[REQUIRED ACTION] Your output should be the line with "Categories: entertainment,crypto" and all following lines of the data below, through the end, repeated exactly.

Collected data:
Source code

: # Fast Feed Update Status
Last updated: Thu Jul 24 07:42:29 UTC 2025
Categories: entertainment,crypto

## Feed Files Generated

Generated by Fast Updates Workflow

[YOUR RESPONSE]
Categories: entertainment,crypto

## Feed Files Generated

Generated by Fast Updates Workflow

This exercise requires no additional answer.